I wake up everyday with anxiety. I'm afraid one day I am going to have a panic attack or a heart attack. All I think about 24/7 is this separation. I can't focus on anything else. I feel like I have nothing to offer and no interests at all.......like there is no other feeling inside me but sadness.

Yesterday, H picked us up for our sons baseball tournament. Spent the whole day at the baseball field, then went out to dinner. When we got home, he helped bring some things in the house. When he was leaving, he kissed me goodbye. I said he can stay for a bit if he wants, Well he said he had laundry to do (yeah right) and left. 

He mentioned he wants to go to marriage counseling to see if it can help our relationship. This is the only thing that is giving me a glimmer of hope that we can work this out. I don't know if he is just stringing me along or what. I'm going to make an appointment this week and see how it goes. I'm so afraid to do this.


----------



## unsure78 (Oct 17, 2011)

jenny there is no harm in trying- it may help clarify things for you. being in limbo is worse than having a path forward
_Posted via Mobile Device_


----------



## bluebeauty (Aug 25, 2011)

I've been in limbo about 8 months. I feel your pain. I'm not dealing at all 
_Posted via Mobile Device_


----------



## brokenbythis (Aug 21, 2011)

Jenny I wake up every morning feeling the same way you do. My husband still lives in the house but sleeps in the spare room. Every day without fail, he does something hurtful... I want him to move out. I've had enough.

I want to see the sunshine in my life again.


----------



## Andy968 (Apr 29, 2012)

I think moving forward to counseling regardless of what he does is important. It may work and it may not. My wife went for about eight months, but never really applied it. She chose to stop counseling because it wasn't working for her. I continued my own counseling without her. 
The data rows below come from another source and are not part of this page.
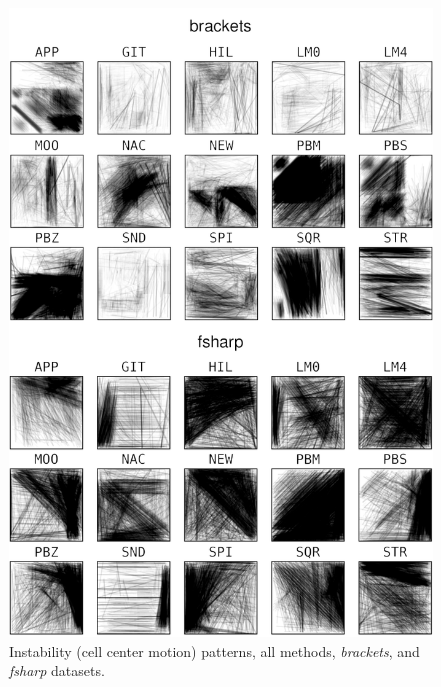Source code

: \begin{figure}[htbp!]
  \includegraphics[width=\textwidth]{figures/treemap-algorithm/centroid-4b.png}
  \caption{Instability (cell center motion) patterns, all methods, \emph{brackets}, and \emph{fsharp} datasets.}
  \label{fig:centroids-b}
\end{figure}

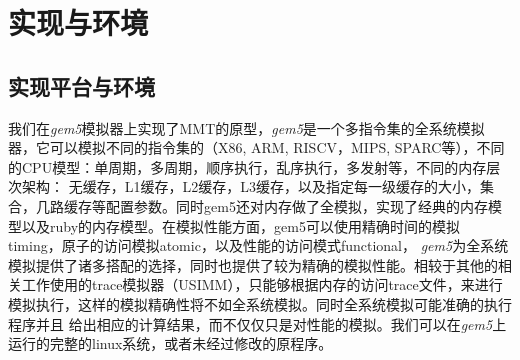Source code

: \chapter{实现与环境}

\section{实现平台与环境}
我们在\emph{gem5}模拟器上实现了MMT的原型，\emph{gem5}是一个多指令集的全系统模拟器，它可以模拟不同的指令集的（X86, ARM, RISCV，MIPS, SPARC等），不同的CPU模型：单周期，多周期，顺序执行，乱序执行，多发射等，不同的内存层次架构：
无缓存，L1缓存，L2缓存，L3缓存，以及指定每一级缓存的大小，集合，几路缓存等配置参数。同时gem5还对内存做了全模拟，实现了经典的内存模型以及ruby的内存模型。在模拟性能方面，gem5可以使用精确时间的模拟timing，原子的访问模拟atomic，以及性能的访问模式functional，
\emph{gem5}为全系统模拟提供了诸多搭配的选择，同时也提供了较为精确的模拟性能。相较于其他的相关工作使用的trace模拟器（USIMM），只能够根据内存的访问trace文件，来进行模拟执行，这样的模拟精确性将不如全系统模拟。同时全系统模拟可能准确的执行程序并且
给出相应的计算结果，而不仅仅只是对性能的模拟。我们可以在\emph{gem5}上运行的完整的linux系统，或者未经过修改的原程序。
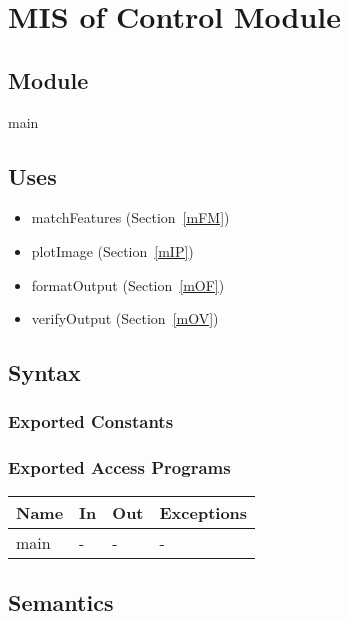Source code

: \documentclass[12pt, titlepage]{article}
\begin{document}
  \section{MIS of Control Module} \label{mC}



\subsection{Module}

main

\subsection{Uses}
\begin{itemize}
  \item matchFeatures (Section~\ref{mFM})
  \item plotImage (Section~\ref{mIP})
  \item formatOutput (Section~\ref{mOF})
  \item verifyOutput (Section~\ref{mOV})
\end{itemize}

\subsection{Syntax}

\subsubsection{Exported Constants}

\subsubsection{Exported Access Programs}

\begin{center}
\begin{tabular}{p{2cm} p{4cm} p{4cm} p{2cm}}
\hline
\textbf{Name} & \textbf{In} & \textbf{Out} & \textbf{Exceptions} \\
\hline
main & - & - & - \\
\hline
\end{tabular}
\end{center}

\subsection{Semantics}
\end{document}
I could have focused my anger at her for stringing me along during counseling, and allow anxiety about my future consume me. My sister said fear is nothing more than "False Expectations Already Realized". Try to focus on what you can control, not what you can't. Sometimes you will fail, but the more you do the more you succeed. 
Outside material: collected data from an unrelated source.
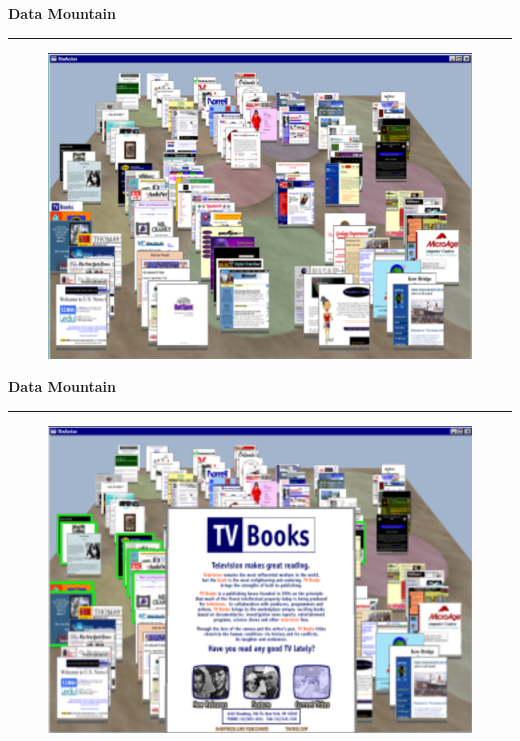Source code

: \documentclass[pdf]{beamer}
\begin{document}
\begin{frame}
{\textbf{Data Mountain}}{\textcolor{red}{\rule{12cm}{1.2pt}}}

\begin{figure}
\includegraphics[scale=0.45]{41_Picture2.png}
\end{figure}

\end{frame}



\begin{frame}
{\textbf{Data Mountain}}{\textcolor{red}{\rule{12cm}{1.2pt}}}

\begin{figure}
\includegraphics[scale=0.45]{41_Picture1.png}
\end{figure}

\end{frame}
\end{document}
I continued to work on myself in between my emotional lows, and worked on avoiding F.E.A.R. I learned a-lot about myself that needed fixing. I will always remain flawed, but I can now minimize the behavior that is destructive to my future relationships. After doing this for about 18 months, I started unknowingly looking to the future, and saw there are better days ahead. I saw that if my wife leaves me, I will find someone else who wants to receive and give love to and from me. It doesn't mean I don't hurt anymore, and it doesn't mean that one day you wake up and everything just feels great. It's a gradual process that I think you can speed up by taking care of yourself while trying counseling with the H. I am not a counselor but this is my experience as I am living it now.


----------



## jenny123 (Mar 21, 2012)

unsure78 said:


> jenny there is no harm in trying- it may help clarify things for you. being in limbo is worse than having a path forward
> _Posted via Mobile Device_




You are so right. When he first told me he wanted a separation, he denied counseling and I couldnt wait for him to get out of the house because there was so much tension. It was "final". Now that he's out, he mentions going to counseling, so now I feel like I an in limbo not knowing what his true intentions are. It is horrible.


----------



## jenny123 (Mar 21, 2012)

brokenbythis said:


> Jenny I wake up every morning feeling the same way you do. My husband still lives in the house but sleeps in the spare room. Every day without fail, he does something hurtful... I want him to move out. I've had enough.
> 
> I want to see the sunshine in my life again.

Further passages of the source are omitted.